3/5/2022
hi-a-tus
~a pause or a gap in a sequence, series, or progress.
I've been thinking about this word lately, and how much it can impact anyone's everyday life. I am beginning to slowly cut out the bad habits in my life, and focus on the good ones. Good habits, good headspaces, and even better times for myself to reflect and move forward from things that no longer serve me. It has been quite a challenge. Over the last few months my consistency was all over the place, and literally everything in my life was fluctuating. I wanted it to stay still so bad, that I pushed until I turned whatever I needed into a habit, then turned around and over rewarded myself for those things. I eventually landing back at square one. No foundation. No routine to go back to. No plan. So I needed a pause to re-evaluate my patterns, and what has helped me in the past. Trying not to over do it, and cause a burnout. But pacing myself consistently in small intervals until I get to a goal. A goal that is plausible, and reachable for myself makes it much more fun.

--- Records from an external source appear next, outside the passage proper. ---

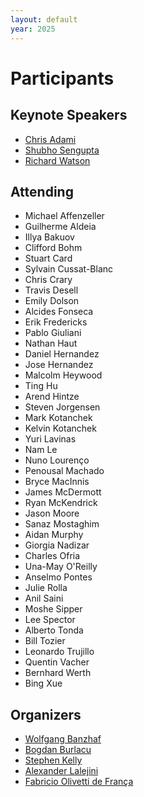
 ```yaml
---
layout: default
year: 2025
---
```


# Participants

## Keynote Speakers

- [Chris Adami](https://adami.natsci.msu.edu/)
- [Shubho Sengupta](https://shubho.github.io/)
- [Richard Watson](https://www.richardawatson.com/)

## Attending

- Michael	Affenzeller
- Guilherme Aldeia
- Illya Bakuov
- Clifford Bohm
- Stuart Card
- Sylvain Cussat-Blanc
- Chris Crary
- Travis Desell
- Emily Dolson
- Alcides Fonseca
- Erik Fredericks
- Pablo Giuliani
- Nathan Haut
- Daniel Hernandez
- Jose Hernandez
- Malcolm Heywood
- Ting Hu
- Arend Hintze
- Steven Jorgensen
- Mark Kotanchek
- Kelvin Kotanchek
- Yuri Lavinas
- Nam Le
- Nuno Lourenço
- Penousal Machado
- Bryce MacInnis
- James McDermott
- Ryan McKendrick
- Jason Moore
- Sanaz	Mostaghim
- Aidan Murphy
- Giorgia	Nadizar
- Charles	Ofria
- Una-May O'Reilly
- Anselmo Pontes
- Julie Rolla
- Anil Saini
- Moshe Sipper
- Lee Spector
- Alberto Tonda
- Bill Tozier
- Leonardo Trujillo
- Quentin Vacher
- Bernhard Werth
- Bing Xue

## Organizers

- [Wolfgang Banzhaf](https://www.cse.msu.edu/~banzhafw/)
- [Bogdan Burlacu](https://heal.heuristiclab.com/team/burlacu)
- [Stephen Kelly](http://creativealgorithms.ca/)
- [Alexander Lalejini](https://lalejini.com)
- [Fabricio Olivetti de França](https://folivetti.github.io/)

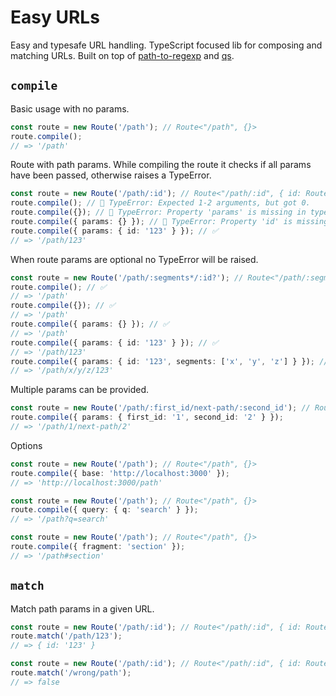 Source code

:# Easy URLs

Easy and typesafe URL handling. TypeScript focused lib for composing and matching URLs. Built on top of [path-to-regexp](https://github.com/pillarjs/path-to-regexp) and [qs](https://github.com/ljharb/qs).

## `compile`

Basic usage with no params.

```ts
const route = new Route('/path'); // Route<"/path", {}>
route.compile();
// => '/path'
```

Route with path params. While compiling the route it checks if all params have been passed, otherwise raises a TypeError.

```ts
const route = new Route('/path/:id'); // Route<"/path/:id", { id: RouteParam }>
route.compile(); // 🚫 TypeError: Expected 1-2 arguments, but got 0.
route.compile({}); // 🚫 TypeError: Property 'params' is missing in type '{}'...
route.compile({ params: {} }); // 🚫 TypeError: Property 'id' is missing in type '{}' but required in type '{ id: RouteParam; }'.
route.compile({ params: { id: '123' } }); // ✅
// => '/path/123'
```

When route params are optional no TypeError will be raised.

```ts
const route = new Route('/path/:segments*/:id?'); // Route<"/path/:segments*/:id?", { id?: RouteParam; segments?: RouteParam | RouteParam[] }>
route.compile(); // ✅
// => '/path'
route.compile({}); // ✅
// => '/path'
route.compile({ params: {} }); // ✅
// => '/path'
route.compile({ params: { id: '123' } }); // ✅
// => '/path/123'
route.compile({ params: { id: '123', segments: ['x', 'y', 'z'] } }); // ✅
// => '/path/x/y/z/123'
```

Multiple params can be provided.

```ts
const route = new Route('/path/:first_id/next-path/:second_id'); // Route<"/path/:first_id/next-path/:second_id", { first_id: RouteParam; second_id: RouteParam }>
route.compile({ params: { first_id: '1', second_id: '2' } });
// => '/path/1/next-path/2'
```

Options

```ts
const route = new Route('/path'); // Route<"/path", {}>
route.compile({ base: 'http://localhost:3000' });
// => 'http://localhost:3000/path'
```

```ts
const route = new Route('/path'); // Route<"/path", {}>
route.compile({ query: { q: 'search' } });
// => '/path?q=search'
```

```ts
const route = new Route('/path'); // Route<"/path", {}>
route.compile({ fragment: 'section' });
// => '/path#section'
```

## `match`

Match path params in a given URL.

```ts
const route = new Route('/path/:id'); // Route<"/path/:id", { id: RouteParam }>
route.match('/path/123');
// => { id: '123' }
```

```ts
const route = new Route('/path/:id'); // Route<"/path/:id", { id: RouteParam }>
route.match('/wrong/path');
// => false
```
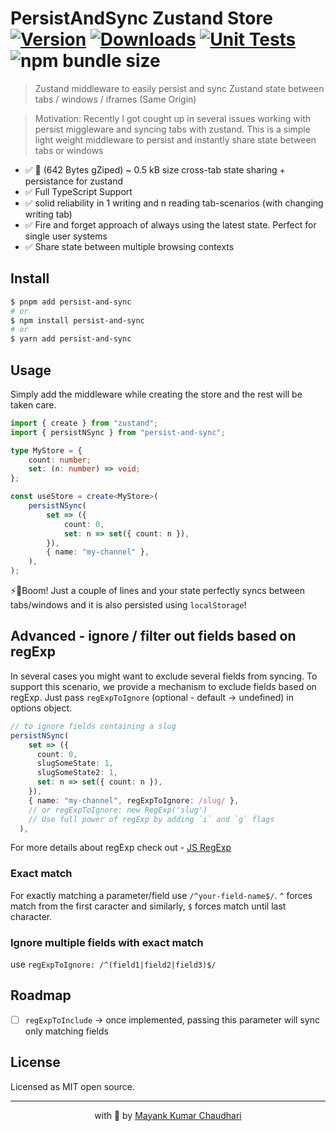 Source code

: # PersistAndSync Zustand Store [![Version](https://img.shields.io/npm/v/persist-and-sync.svg?colorB=green)](https://www.npmjs.com/package/persist-and-sync) [![Downloads](https://img.jsdelivr.com/img.shields.io/npm/dt/persist-and-sync.svg)](https://www.npmjs.com/package/persist-and-sync) [![Unit Tests](https://github.com/mayank1513/nextjs-themes/actions/workflows/test.yml/badge.svg)](https://github.com/mayank1513/nextjs-themes/actions/workflows/test.yml) ![npm bundle size](https://img.shields.io/bundlephobia/minzip/persist-and-sync)

> Zustand middleware to easily persist and sync Zustand state between tabs / windows / iframes (Same Origin)

> Motivation: Recently I got cought up in several issues working with persist miggleware and syncing tabs with zustand. This is a simple light weight middleware to persist and instantly share state between tabs or windows

- ✅ 🐙 (642 Bytes gZiped) ~ 0.5 kB size cross-tab state sharing + persistance for zustand
- ✅ Full TypeScript Support
- ✅ solid reliability in 1 writing and n reading tab-scenarios (with changing writing tab)
- ✅ Fire and forget approach of always using the latest state. Perfect for single user systems
- ✅ Share state between multiple browsing contexts

## Install

```bash
$ pnpm add persist-and-sync
# or
$ npm install persist-and-sync
# or
$ yarn add persist-and-sync
```

## Usage

Simply add the middleware while creating the store and the rest will be taken care.

```ts
import { create } from "zustand";
import { persistNSync } from "persist-and-sync";

type MyStore = {
	count: number;
	set: (n: number) => void;
};

const useStore = create<MyStore>(
	persistNSync(
		set => ({
			count: 0,
			set: n => set({ count: n }),
		}),
		{ name: "my-channel" },
	),
);
```

⚡🎉Boom! Just a couple of lines and your state perfectly syncs between tabs/windows and it is also persisted using `localStorage`!

## Advanced - ignore / filter out fields based on regExp

In several cases you might want to exclude several fields from syncing. To support this scenario, we provide a mechanism to exclude fields based on regExp. Just pass `regExpToIgnore` (optional - default -> undefined) in options object.

```ts
// to ignore fields containing a slug
persistNSync(
    set => ({
      count: 0,
      slugSomeState: 1,
      slugSomeState2: 1,
      set: n => set({ count: n }),
    }),
    { name: "my-channel", regExpToIgnore: /slug/ },
    // or regExpToIgnore: new RegExp('slug')
    // Use full power of regExp by adding `i` and `g` flags
  ),
```

For more details about regExp check out - [JS RegExp](https://www.w3schools.com/jsref/jsref_obj_regexp.asp)

### Exact match

For exactly matching a parameter/field use `/^your-field-name$/`. `^` forces match from the first caracter and similarly, `$` forces match until last character.

### Ignore multiple fields with exact match

use `regExpToIgnore: /^(field1|field2|field3)$/`

## Roadmap

- [ ] `regExpToInclude` -> once implemented, passing this parameter will sync only matching fields

## License

Licensed as MIT open source.

<hr />

<p align="center" style="text-align:center">with 💖 by <a href="https://mayank-chaudhari.vercel.app" target="_blank">Mayank Kumar Chaudhari</a></p>
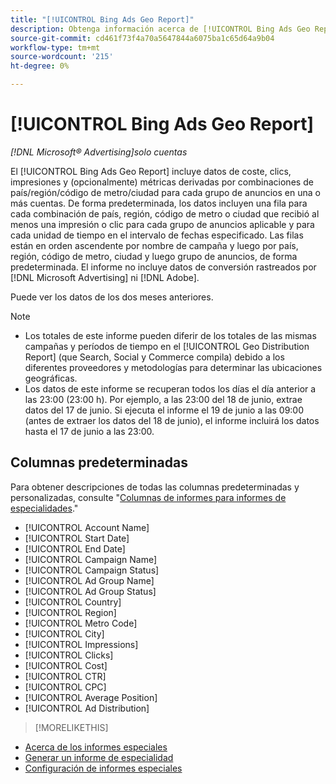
 ```yaml
---
title: "[!UICONTROL Bing Ads Geo Report]"
description: Obtenga información acerca de [!UICONTROL Bing Ads Geo Report].
source-git-commit: cd461f73f4a70a5647844a6075ba1c65d64a9b04
workflow-type: tm+mt
source-wordcount: '215'
ht-degree: 0%

---
```


# [!UICONTROL Bing Ads Geo Report]

*[!DNL Microsoft® Advertising]solo cuentas*

El [!UICONTROL Bing Ads Geo Report] incluye datos de coste, clics, impresiones y (opcionalmente) métricas derivadas por combinaciones de país/región/código de metro/ciudad para cada grupo de anuncios en una o más cuentas. De forma predeterminada, los datos incluyen una fila para cada combinación de país, región, código de metro o ciudad que recibió al menos una impresión o clic para cada grupo de anuncios aplicable y para cada unidad de tiempo en el intervalo de fechas especificado. Las filas están en orden ascendente por nombre de campaña y luego por país, región, código de metro, ciudad y luego grupo de anuncios, de forma predeterminada. El informe no incluye datos de conversión rastreados por [!DNL Microsoft Advertising] ni [!DNL Adobe].

Puede ver los datos de los dos meses anteriores.

>[!NOTE]
>
>* Los totales de este informe pueden diferir de los totales de las mismas campañas y períodos de tiempo en el [!UICONTROL Geo Distribution Report] (que Search, Social y Commerce compila) debido a los diferentes proveedores y metodologías para determinar las ubicaciones geográficas.
>* Los datos de este informe se recuperan todos los días el día anterior a las 23:00 (23:00 h). Por ejemplo, a las 23:00 del 18 de junio, extrae datos del 17 de junio. Si ejecuta el informe el 19 de junio a las 09:00 (antes de extraer los datos del 18 de junio), el informe incluirá los datos hasta el 17 de junio a las 23:00.


## Columnas predeterminadas

Para obtener descripciones de todas las columnas predeterminadas y personalizadas, consulte &quot;[Columnas de informes para informes de especialidades](specialty-report-columns.md).&quot;

* [!UICONTROL Account Name]
* [!UICONTROL Start Date]
* [!UICONTROL End Date]
* [!UICONTROL Campaign Name]
* [!UICONTROL Campaign Status]
* [!UICONTROL Ad Group Name]
* [!UICONTROL Ad Group Status]
* [!UICONTROL Country]
* [!UICONTROL Region]
* [!UICONTROL Metro Code]
* [!UICONTROL City]
* [!UICONTROL Impressions]
* [!UICONTROL Clicks]
* [!UICONTROL Cost]
* [!UICONTROL CTR]
* [!UICONTROL CPC]
* [!UICONTROL Average Position]
* [!UICONTROL Ad Distribution]

>[!MORELIKETHIS]
* [Acerca de los informes especiales](specialty-report-about.md)
* [Generar un informe de especialidad](specialty-report-generate.md)
* [Configuración de informes especiales](specialty-report-settings.md)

I try not to let this feeling of taking a pause overcome me, dictate where it wants me to go, or cause me to stop anything completely. I need to organize my thought patterns, and give myself grace as I do so, or else my mind will shatter on its self, and leave me feeling burned out and more stressed than I started. Remember why you started this journey. Remember where it will lead you if you continue to make small steps toward it. Remember the feeling of relief you get when it is accomplished. Never let go of that feeling. It is, and will always be inside of you. So fight for it everyday. If you do that, you've already won.